Innovation isn’t just about inventing something totally new. It’s often more to do with reinventing, which is Elizabeth Diacos’ specialty. She’s the founder of Larksong Enterprises, and an educator and success coach.
“I love learning and hold a Graduate Certificate in Organisational Coaching and a Master of Applied Positive Psychology. I help teachers from across the globe to get out of teaching.”
An idea that leads to innovation often comes to us when we are dissatisfied in our current situation, which is where Elizabeth steps in. And even though she specialises in helping teachers, her insightful tips apply to any industry.Here are ways to reach out to Elizabeth and find out more …

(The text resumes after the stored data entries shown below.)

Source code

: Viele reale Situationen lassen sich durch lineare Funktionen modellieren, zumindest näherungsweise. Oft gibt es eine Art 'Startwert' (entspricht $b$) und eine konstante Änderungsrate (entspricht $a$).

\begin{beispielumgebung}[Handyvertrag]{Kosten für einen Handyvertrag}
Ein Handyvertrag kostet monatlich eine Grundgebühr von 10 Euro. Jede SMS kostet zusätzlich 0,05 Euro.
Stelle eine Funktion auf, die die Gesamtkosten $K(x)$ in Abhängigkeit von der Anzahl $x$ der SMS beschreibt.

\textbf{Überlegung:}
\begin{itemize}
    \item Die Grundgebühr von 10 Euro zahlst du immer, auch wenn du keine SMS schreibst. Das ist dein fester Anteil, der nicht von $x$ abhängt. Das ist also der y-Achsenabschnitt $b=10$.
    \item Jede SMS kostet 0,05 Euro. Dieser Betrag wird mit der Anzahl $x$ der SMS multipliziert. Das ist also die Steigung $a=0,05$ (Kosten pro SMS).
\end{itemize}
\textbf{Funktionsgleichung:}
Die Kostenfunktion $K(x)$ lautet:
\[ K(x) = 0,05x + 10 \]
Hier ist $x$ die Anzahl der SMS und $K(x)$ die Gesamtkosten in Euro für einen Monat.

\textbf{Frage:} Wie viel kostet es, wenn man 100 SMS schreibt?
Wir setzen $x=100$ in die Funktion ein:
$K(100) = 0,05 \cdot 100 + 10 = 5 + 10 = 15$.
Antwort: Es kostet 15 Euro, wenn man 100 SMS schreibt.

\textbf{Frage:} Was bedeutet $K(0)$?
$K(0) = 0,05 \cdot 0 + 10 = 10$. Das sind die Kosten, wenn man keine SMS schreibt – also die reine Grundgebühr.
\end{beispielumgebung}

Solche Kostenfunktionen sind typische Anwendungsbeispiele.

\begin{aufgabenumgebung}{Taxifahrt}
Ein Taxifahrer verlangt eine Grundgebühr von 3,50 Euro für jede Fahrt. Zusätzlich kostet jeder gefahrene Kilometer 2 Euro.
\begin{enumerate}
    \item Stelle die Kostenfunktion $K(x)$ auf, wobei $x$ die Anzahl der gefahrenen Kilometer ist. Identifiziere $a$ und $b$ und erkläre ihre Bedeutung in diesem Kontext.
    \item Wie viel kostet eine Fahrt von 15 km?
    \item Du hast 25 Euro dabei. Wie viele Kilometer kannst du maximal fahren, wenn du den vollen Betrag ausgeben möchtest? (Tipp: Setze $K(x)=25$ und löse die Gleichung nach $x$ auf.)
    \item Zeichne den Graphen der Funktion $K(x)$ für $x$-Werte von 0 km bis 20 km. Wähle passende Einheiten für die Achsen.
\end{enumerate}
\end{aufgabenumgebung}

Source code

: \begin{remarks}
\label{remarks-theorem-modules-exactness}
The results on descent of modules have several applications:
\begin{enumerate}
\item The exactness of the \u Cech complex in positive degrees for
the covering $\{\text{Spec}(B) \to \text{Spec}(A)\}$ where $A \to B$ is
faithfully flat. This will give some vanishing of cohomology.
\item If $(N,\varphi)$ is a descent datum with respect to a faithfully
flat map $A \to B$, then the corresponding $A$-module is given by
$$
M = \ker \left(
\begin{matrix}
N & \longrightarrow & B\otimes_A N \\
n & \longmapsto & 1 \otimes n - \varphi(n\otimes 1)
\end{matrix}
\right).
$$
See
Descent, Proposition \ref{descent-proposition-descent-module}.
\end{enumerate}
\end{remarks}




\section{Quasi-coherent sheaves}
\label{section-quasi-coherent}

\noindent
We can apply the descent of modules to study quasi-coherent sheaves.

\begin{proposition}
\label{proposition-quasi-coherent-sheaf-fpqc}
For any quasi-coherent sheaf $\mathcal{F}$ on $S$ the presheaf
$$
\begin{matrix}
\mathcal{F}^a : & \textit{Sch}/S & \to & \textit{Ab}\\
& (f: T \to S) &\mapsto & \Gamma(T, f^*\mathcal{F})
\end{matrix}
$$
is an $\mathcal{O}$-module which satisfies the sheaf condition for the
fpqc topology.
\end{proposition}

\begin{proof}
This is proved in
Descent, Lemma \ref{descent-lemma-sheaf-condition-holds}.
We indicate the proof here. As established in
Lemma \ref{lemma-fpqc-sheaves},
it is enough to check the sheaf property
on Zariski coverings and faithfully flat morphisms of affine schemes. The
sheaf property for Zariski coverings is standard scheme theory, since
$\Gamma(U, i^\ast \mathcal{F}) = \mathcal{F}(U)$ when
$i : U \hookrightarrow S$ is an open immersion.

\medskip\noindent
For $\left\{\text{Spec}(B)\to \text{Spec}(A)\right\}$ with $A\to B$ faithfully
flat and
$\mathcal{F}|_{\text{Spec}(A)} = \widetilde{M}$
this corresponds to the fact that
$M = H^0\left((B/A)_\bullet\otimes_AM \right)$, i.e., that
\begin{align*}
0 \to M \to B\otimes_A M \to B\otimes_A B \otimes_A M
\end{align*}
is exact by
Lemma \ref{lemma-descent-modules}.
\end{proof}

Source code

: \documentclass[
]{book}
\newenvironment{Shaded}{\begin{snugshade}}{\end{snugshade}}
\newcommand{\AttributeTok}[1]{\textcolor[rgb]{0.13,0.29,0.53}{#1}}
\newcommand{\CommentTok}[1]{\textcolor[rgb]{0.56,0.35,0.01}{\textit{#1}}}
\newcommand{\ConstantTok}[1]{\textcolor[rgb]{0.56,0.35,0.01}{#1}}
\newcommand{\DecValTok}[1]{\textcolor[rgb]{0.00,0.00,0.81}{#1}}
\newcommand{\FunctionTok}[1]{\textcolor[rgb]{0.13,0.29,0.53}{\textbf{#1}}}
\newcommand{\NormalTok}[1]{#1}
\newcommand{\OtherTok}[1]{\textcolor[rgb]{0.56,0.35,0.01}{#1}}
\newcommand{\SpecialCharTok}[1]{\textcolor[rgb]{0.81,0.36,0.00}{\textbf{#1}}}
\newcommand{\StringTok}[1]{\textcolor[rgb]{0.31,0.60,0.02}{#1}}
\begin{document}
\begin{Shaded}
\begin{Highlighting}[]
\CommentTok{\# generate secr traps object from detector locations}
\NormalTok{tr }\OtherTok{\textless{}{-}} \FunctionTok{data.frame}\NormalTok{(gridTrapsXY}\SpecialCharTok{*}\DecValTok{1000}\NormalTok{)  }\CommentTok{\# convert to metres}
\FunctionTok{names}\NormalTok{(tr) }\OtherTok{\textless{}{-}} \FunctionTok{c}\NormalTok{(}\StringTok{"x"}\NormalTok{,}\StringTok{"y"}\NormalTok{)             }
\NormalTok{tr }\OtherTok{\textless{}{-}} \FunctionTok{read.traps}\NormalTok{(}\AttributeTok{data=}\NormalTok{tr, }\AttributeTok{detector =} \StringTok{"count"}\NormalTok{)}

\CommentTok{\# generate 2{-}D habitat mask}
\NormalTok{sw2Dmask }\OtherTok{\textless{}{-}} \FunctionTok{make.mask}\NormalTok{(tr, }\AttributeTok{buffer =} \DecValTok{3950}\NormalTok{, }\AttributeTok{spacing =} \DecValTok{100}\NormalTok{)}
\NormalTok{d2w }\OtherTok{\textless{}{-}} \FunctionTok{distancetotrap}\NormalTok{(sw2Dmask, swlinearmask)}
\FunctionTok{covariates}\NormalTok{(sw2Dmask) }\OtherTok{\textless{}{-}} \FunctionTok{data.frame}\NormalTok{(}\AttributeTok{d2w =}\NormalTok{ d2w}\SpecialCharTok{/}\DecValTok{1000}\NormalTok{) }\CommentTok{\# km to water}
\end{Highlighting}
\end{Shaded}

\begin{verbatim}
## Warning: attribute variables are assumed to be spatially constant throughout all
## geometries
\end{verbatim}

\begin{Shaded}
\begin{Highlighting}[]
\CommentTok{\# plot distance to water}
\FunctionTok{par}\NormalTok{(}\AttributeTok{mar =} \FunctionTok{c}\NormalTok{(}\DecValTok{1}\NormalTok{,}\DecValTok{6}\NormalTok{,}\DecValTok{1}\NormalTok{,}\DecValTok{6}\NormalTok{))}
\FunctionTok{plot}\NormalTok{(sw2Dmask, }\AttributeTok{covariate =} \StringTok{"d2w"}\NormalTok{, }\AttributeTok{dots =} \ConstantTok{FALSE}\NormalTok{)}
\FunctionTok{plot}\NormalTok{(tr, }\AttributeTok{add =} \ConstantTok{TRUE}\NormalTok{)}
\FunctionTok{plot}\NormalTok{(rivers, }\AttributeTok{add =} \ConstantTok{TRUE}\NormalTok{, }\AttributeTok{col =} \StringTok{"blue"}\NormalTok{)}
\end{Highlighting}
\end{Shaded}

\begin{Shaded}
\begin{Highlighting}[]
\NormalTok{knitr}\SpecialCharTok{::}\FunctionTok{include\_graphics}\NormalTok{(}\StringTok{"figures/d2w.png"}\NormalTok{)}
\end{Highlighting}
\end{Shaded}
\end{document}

The rapidly growing Get out of Teaching group of over 2000 members:
And soon-to-be-launched “Get out of Teaching” podcast www.larksong.com.au/podcast
For a quick teaser…check out this video
Or the full episode here …
I think a lot of people really are very stressed at the prospect of leaving and there's a whole lot of factors that impact on that. Probably the biggest factor surprisingly, it's the grief around leaving something that you've given your heart and soul to for such a long time.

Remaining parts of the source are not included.